My question is for the Minister of Finance. Will he confirm that the additional $2.4 billion in cuts to the unemployment insurance fund, of which $700 million is for Quebec alone, will only increase the number of families collecting unemployment insurance which have to switch over to welfare?

National Debt March 14th, 1995

One hundred and twenty times bigger! That is his definition of fairness. So the question I am asking him is this: How does the minister explain his refusal to honour his election commitment, as reported in the Globe and Mail , to establish a real minimum tax on corporate profits, when CP, with profits of $422 million, did not pay a single cent in tax?

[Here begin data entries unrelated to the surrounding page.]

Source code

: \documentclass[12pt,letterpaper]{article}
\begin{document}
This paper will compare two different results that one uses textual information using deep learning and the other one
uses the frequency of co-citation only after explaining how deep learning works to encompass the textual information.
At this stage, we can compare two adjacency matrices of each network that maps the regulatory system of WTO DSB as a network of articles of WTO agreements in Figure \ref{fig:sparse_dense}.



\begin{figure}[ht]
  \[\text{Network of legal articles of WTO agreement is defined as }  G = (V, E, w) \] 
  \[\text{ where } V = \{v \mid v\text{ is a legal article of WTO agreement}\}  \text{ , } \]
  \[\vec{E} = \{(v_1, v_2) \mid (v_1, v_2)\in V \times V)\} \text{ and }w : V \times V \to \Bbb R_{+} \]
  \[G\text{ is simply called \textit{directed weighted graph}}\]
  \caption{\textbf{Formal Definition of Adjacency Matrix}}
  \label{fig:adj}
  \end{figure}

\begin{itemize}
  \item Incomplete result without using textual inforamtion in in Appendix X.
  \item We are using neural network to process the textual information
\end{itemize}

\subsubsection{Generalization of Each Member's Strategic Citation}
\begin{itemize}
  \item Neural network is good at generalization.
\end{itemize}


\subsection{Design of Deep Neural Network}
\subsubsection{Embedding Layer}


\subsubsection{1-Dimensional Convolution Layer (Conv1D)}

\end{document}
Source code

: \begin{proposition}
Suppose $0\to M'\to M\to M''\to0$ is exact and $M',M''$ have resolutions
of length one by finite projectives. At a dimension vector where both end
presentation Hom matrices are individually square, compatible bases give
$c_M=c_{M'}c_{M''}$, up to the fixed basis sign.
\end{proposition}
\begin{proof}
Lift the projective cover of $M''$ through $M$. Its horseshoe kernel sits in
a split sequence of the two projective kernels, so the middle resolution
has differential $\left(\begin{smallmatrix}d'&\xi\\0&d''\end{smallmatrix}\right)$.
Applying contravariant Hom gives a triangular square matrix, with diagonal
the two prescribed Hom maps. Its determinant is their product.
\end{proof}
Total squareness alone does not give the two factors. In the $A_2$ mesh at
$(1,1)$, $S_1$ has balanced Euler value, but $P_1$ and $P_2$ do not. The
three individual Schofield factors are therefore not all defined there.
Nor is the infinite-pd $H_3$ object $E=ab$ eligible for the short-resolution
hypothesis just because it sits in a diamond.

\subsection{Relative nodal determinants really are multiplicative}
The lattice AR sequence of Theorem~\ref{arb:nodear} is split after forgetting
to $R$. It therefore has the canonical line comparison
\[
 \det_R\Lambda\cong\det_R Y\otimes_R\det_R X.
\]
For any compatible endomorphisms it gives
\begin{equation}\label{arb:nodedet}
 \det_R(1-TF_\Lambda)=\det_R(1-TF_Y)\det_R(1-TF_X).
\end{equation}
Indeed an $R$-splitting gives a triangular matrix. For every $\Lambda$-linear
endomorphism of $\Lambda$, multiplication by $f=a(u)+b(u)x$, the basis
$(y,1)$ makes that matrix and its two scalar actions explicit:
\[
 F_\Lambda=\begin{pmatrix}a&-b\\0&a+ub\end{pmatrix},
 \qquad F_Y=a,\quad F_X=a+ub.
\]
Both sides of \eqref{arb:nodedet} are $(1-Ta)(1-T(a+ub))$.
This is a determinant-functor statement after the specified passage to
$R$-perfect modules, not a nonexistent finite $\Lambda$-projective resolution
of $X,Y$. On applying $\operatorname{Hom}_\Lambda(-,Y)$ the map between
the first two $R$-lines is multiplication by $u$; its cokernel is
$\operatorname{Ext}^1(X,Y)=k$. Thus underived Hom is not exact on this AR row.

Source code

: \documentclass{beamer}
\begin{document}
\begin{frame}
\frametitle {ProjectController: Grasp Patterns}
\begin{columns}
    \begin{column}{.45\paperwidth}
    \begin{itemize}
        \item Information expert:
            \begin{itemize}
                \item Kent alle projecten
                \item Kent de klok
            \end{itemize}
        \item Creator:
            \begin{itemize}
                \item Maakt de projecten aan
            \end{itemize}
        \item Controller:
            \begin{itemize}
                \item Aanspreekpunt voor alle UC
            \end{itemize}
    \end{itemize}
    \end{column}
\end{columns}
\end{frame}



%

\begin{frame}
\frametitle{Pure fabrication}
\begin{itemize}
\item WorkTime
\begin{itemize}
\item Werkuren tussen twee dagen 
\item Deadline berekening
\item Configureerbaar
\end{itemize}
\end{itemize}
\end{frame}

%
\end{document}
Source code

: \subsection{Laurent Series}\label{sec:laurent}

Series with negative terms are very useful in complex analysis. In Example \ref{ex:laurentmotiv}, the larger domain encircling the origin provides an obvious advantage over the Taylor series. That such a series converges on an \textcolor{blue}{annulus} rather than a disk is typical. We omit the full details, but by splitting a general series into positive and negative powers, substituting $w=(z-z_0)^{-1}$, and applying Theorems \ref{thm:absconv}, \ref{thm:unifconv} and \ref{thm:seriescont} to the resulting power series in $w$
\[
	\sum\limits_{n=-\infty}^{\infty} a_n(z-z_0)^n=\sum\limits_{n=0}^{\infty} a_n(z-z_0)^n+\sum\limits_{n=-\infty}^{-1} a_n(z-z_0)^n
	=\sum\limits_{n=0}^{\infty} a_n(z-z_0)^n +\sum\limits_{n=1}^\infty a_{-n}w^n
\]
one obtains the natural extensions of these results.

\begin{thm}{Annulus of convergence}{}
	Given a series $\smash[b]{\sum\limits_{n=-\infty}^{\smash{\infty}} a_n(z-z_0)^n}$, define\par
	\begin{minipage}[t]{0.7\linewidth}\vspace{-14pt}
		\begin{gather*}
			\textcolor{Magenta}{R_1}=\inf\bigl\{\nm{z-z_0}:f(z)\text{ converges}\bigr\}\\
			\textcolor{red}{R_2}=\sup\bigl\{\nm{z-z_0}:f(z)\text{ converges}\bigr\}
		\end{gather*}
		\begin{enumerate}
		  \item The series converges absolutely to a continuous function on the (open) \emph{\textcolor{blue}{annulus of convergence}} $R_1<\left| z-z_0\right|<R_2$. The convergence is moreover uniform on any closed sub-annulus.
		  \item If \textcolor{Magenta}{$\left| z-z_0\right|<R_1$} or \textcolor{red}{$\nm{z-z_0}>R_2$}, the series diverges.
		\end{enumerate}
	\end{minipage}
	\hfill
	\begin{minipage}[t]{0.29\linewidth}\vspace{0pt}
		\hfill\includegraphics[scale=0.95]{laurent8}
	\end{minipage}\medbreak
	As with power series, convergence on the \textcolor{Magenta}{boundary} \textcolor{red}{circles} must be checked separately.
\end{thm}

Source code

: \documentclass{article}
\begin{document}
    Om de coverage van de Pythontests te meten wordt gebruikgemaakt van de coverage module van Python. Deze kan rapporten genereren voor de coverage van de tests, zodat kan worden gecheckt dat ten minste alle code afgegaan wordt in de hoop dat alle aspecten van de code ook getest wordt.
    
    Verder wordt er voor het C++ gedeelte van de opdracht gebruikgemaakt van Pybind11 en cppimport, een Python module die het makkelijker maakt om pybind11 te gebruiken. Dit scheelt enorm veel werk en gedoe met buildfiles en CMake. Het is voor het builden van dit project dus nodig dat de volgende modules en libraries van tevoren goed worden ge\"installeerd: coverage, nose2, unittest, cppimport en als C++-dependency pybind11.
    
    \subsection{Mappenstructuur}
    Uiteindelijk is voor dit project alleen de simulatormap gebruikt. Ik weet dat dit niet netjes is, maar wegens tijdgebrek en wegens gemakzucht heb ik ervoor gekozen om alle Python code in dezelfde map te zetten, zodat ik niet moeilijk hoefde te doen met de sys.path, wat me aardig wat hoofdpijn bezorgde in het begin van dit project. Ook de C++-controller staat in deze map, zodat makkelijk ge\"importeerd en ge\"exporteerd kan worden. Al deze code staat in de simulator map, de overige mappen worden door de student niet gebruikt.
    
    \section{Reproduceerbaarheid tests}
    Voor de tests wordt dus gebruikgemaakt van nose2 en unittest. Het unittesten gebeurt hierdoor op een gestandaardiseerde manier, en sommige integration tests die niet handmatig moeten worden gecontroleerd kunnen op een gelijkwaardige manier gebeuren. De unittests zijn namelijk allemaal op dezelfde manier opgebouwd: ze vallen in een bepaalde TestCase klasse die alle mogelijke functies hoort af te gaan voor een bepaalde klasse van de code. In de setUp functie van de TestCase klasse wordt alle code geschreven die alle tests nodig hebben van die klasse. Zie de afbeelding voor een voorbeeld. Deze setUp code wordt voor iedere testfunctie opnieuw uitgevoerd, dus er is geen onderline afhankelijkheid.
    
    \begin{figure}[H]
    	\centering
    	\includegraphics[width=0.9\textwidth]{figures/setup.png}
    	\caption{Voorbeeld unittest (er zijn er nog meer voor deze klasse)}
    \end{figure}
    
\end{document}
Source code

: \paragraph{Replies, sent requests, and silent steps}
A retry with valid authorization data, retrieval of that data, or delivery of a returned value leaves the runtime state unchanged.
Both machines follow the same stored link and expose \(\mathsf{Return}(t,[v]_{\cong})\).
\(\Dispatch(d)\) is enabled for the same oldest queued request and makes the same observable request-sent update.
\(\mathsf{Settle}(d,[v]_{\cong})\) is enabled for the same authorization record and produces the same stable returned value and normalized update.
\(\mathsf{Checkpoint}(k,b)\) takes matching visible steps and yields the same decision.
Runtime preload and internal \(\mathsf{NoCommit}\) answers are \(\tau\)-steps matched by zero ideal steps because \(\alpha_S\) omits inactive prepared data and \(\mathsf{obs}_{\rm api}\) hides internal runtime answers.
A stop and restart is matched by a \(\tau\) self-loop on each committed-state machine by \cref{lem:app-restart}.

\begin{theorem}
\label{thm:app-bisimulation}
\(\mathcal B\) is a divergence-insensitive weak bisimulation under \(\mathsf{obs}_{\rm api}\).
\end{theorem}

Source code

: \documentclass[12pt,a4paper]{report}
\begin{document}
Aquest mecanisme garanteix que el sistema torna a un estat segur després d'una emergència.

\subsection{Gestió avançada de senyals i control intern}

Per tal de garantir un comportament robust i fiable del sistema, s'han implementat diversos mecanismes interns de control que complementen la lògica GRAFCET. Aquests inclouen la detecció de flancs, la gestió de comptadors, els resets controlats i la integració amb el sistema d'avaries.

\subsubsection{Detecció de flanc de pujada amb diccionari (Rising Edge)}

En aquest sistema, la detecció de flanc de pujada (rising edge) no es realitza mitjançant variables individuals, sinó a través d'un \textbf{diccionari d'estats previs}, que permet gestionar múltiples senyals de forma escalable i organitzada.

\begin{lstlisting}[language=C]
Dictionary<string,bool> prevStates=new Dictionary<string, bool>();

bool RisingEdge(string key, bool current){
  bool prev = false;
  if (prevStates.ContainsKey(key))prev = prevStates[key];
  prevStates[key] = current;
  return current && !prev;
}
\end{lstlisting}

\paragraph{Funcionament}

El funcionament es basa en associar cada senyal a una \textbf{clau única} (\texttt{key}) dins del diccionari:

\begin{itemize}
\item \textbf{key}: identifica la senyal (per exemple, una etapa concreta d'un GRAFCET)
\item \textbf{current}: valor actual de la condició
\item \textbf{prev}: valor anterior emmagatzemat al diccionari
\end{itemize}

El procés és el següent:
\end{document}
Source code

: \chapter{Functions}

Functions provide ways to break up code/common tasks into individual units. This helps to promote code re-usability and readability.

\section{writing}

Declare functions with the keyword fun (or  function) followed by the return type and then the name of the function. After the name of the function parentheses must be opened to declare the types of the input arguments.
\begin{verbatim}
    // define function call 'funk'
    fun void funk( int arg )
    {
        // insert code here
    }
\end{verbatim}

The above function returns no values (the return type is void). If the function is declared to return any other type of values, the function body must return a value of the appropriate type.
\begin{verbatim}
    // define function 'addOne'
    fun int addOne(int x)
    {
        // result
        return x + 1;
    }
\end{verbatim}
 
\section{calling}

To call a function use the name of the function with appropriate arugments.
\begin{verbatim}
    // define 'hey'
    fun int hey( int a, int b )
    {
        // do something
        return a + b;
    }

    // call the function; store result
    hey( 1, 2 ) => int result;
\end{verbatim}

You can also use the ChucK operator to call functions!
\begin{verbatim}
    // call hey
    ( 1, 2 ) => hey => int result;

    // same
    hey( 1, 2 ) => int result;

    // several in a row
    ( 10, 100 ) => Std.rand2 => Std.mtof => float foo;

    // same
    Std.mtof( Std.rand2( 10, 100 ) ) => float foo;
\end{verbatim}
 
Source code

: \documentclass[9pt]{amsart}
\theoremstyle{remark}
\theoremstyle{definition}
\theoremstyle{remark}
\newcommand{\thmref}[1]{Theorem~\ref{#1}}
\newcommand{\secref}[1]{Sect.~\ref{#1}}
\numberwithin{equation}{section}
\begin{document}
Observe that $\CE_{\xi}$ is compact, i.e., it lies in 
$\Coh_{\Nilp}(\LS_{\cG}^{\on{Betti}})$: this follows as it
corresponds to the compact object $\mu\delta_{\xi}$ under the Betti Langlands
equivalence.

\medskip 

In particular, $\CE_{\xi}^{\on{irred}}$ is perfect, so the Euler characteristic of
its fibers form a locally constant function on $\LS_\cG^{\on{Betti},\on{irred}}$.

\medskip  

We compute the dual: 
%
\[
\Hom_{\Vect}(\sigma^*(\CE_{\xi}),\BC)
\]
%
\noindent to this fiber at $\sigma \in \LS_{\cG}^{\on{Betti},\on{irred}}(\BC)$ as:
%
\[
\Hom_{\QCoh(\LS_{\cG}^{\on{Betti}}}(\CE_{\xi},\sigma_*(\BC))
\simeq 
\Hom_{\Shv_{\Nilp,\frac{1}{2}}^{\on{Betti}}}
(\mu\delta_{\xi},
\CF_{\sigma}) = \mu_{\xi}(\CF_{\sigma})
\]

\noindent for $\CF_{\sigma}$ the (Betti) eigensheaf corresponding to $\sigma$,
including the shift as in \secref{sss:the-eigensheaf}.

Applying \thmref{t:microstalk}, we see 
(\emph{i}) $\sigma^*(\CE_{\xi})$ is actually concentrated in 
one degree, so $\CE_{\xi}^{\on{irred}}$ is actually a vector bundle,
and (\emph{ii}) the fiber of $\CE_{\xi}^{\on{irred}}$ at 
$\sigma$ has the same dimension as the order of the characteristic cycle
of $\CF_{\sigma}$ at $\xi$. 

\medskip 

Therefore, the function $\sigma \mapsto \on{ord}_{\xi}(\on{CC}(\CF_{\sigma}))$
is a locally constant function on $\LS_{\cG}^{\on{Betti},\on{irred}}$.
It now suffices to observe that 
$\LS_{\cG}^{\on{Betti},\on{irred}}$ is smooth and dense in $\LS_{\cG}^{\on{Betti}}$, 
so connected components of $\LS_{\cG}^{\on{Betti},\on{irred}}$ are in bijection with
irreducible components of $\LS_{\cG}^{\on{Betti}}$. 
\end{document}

National Debt March 14th, 1995

Mr. Speaker, the minister tells us that he has asked the banks to make an effort, so I would remind him that the effort he requires from the unemployed is 120 times bigger than for the banks.

National Debt March 14th, 1995

Mr. Speaker, once again, the Minister of Finance has delayed the needed reform of the Canadian tax system instead of ensuring that all taxpayers and corporations pay their fair share of taxes. He chose once again to go after the middle class and the most disadvantaged in trying to address his deficit problem.

Given the extent of his budget problem, how can the minister deliberately spare the banks, which made over $4 billion in profits last year, by requiring from them a symbolic, temporary effort of only $100 million?

Old Age Pensions March 13th, 1995

Mr. Speaker, will the Minister of Finance admit that his old age pension reform proposal is aimed at making seniors poorer and replacing the current pension system with a social assistance program for seniors? Will he tell us the truth?

Old Age Pensions March 13th, 1995

Mr. Speaker, when he tabled his budget, the Minister of Finance announced that he would release later this year an old age pension reform proposal. In fact, if we follow the minister's logic, his goal of a sustainable old age pension system can only lead to a reduction in the benefits paid under the current system.

Does the Minister of Finance admit that his old age pension reform proposal, under the pretext of putting in place a sustainable system, is aimed at depriving thousands of seniors of benefits?

The Budget March 2nd, 1995

Mr. Speaker, changing the status quo may affect benefits and access, as well.

Since the study on old age pensions, which had been scheduled for last year, has been deferred once again, are we to understand that the government does not want to debate publicly, before the Quebec referendum, its plan to cut old age pensions?